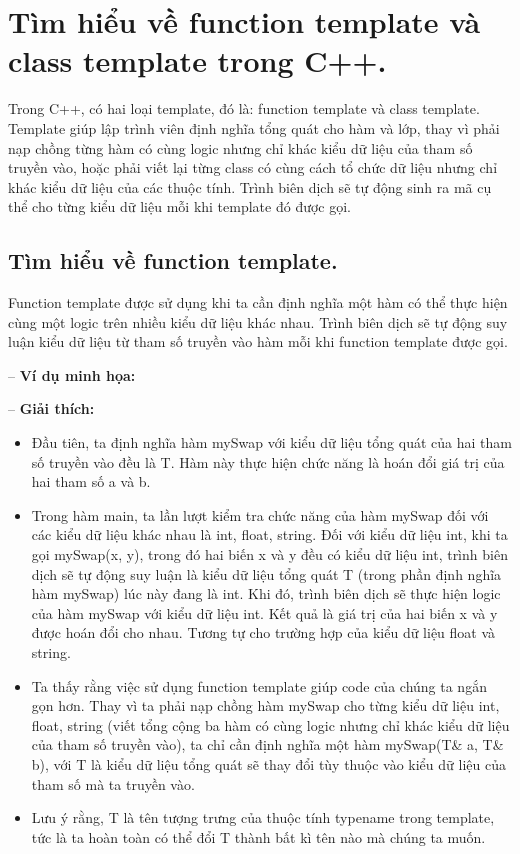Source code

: \section{Tìm hiểu về function template và class template trong C++.}
Trong C++, có hai loại template, đó là: function template và class template. 
Template giúp lập trình viên định nghĩa tổng quát cho hàm và lớp, thay vì phải nạp chồng từng hàm có cùng logic nhưng chỉ khác kiểu dữ liệu của tham số truyền vào, 
hoặc phải viết lại từng class có cùng cách tổ chức dữ liệu nhưng chỉ khác kiểu dữ liệu của các thuộc tính.
Trình biên dịch sẽ tự động sinh ra mã cụ thể cho từng kiểu dữ liệu mỗi khi template đó được gọi.

\subsection{Tìm hiểu về function template.}
Function template được sử dụng khi ta cần định nghĩa một hàm có thể thực hiện cùng một logic trên nhiều kiểu dữ liệu khác nhau.
Trình biên dịch sẽ tự động suy luận kiểu dữ liệu từ tham số truyền vào hàm mỗi khi function template được gọi.

-- \textbf{Ví dụ minh họa:}


-- \textbf{Giải thích:}
\begin{itemize}
    \item[$+$] Đầu tiên, ta định nghĩa hàm mySwap với kiểu dữ liệu tổng quát của hai tham số truyền vào đều là T. 
               Hàm này thực hiện chức năng là hoán đổi giá trị của hai tham số a và b.
    \item[$+$] Trong hàm main, ta lần lượt kiểm tra chức năng của hàm mySwap đối với các kiểu dữ liệu khác nhau là int, float, string. 
               Đối với kiểu dữ liệu int, khi ta gọi mySwap(x, y), trong đó hai biến x và y đều có kiểu dữ liệu int, 
               trình biên dịch sẽ tự động suy luận là kiểu dữ liệu tổng quát T (trong phần định nghĩa hàm mySwap) lúc này đang là int. 
               Khi đó, trình biên dịch sẽ thực hiện logic của hàm mySwap với kiểu dữ liệu int. 
               Kết quả là giá trị của hai biến x và y được hoán đổi cho nhau. 
               Tương tự cho trường hợp của kiểu dữ liệu float và string.
    \item[$+$] Ta thấy rằng việc sử dụng function template giúp code của chúng ta ngắn gọn hơn. 
               Thay vì ta phải nạp chồng hàm mySwap cho từng kiểu dữ liệu int, float, string 
               (viết tổng cộng ba hàm có cùng logic nhưng chỉ khác kiểu dữ liệu của tham số truyền vào), 
               ta chỉ cần định nghĩa một hàm mySwap(T\& a, T\& b), với T là kiểu dữ liệu tổng quát sẽ thay đổi tùy thuộc vào kiểu dữ liệu của tham số mà ta truyền vào.
    \item[$+$] Lưu ý rằng, T là tên tượng trưng của thuộc tính typename trong template, tức là ta hoàn toàn có thể đổi T thành bất kì tên nào mà chúng ta muốn.
\end{itemize}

•••

Please repeat all of the data exactly as it stands, leaving the pictures out.

Source code

: \section{Tìm hiểu về function template và class template trong C++.}
Trong C++, có hai loại template, đó là: function template và class template. 
Template giúp lập trình viên định nghĩa tổng quát cho hàm và lớp, thay vì phải nạp chồng từng hàm có cùng logic nhưng chỉ khác kiểu dữ liệu của tham số truyền vào, 
hoặc phải viết lại từng class có cùng cách tổ chức dữ liệu nhưng chỉ khác kiểu dữ liệu của các thuộc tính.
Trình biên dịch sẽ tự động sinh ra mã cụ thể cho từng kiểu dữ liệu mỗi khi template đó được gọi.

\subsection{Tìm hiểu về function template.}
Function template được sử dụng khi ta cần định nghĩa một hàm có thể thực hiện cùng một logic trên nhiều kiểu dữ liệu khác nhau.
Trình biên dịch sẽ tự động suy luận kiểu dữ liệu từ tham số truyền vào hàm mỗi khi function template được gọi.

-- \textbf{Ví dụ minh họa:}


-- \textbf{Giải thích:}
\begin{itemize}
    \item[$+$] Đầu tiên, ta định nghĩa hàm mySwap với kiểu dữ liệu tổng quát của hai tham số truyền vào đều là T. 
               Hàm này thực hiện chức năng là hoán đổi giá trị của hai tham số a và b.
    \item[$+$] Trong hàm main, ta lần lượt kiểm tra chức năng của hàm mySwap đối với các kiểu dữ liệu khác nhau là int, float, string. 
               Đối với kiểu dữ liệu int, khi ta gọi mySwap(x, y), trong đó hai biến x và y đều có kiểu dữ liệu int, 
               trình biên dịch sẽ tự động suy luận là kiểu dữ liệu tổng quát T (trong phần định nghĩa hàm mySwap) lúc này đang là int. 
               Khi đó, trình biên dịch sẽ thực hiện logic của hàm mySwap với kiểu dữ liệu int. 
               Kết quả là giá trị của hai biến x và y được hoán đổi cho nhau. 
               Tương tự cho trường hợp của kiểu dữ liệu float và string.
    \item[$+$] Ta thấy rằng việc sử dụng function template giúp code của chúng ta ngắn gọn hơn. 
               Thay vì ta phải nạp chồng hàm mySwap cho từng kiểu dữ liệu int, float, string 
               (viết tổng cộng ba hàm có cùng logic nhưng chỉ khác kiểu dữ liệu của tham số truyền vào), 
               ta chỉ cần định nghĩa một hàm mySwap(T\& a, T\& b), với T là kiểu dữ liệu tổng quát sẽ thay đổi tùy thuộc vào kiểu dữ liệu của tham số mà ta truyền vào.
    \item[$+$] Lưu ý rằng, T là tên tượng trưng của thuộc tính typename trong template, tức là ta hoàn toàn có thể đổi T thành bất kì tên nào mà chúng ta muốn.
\end{itemize}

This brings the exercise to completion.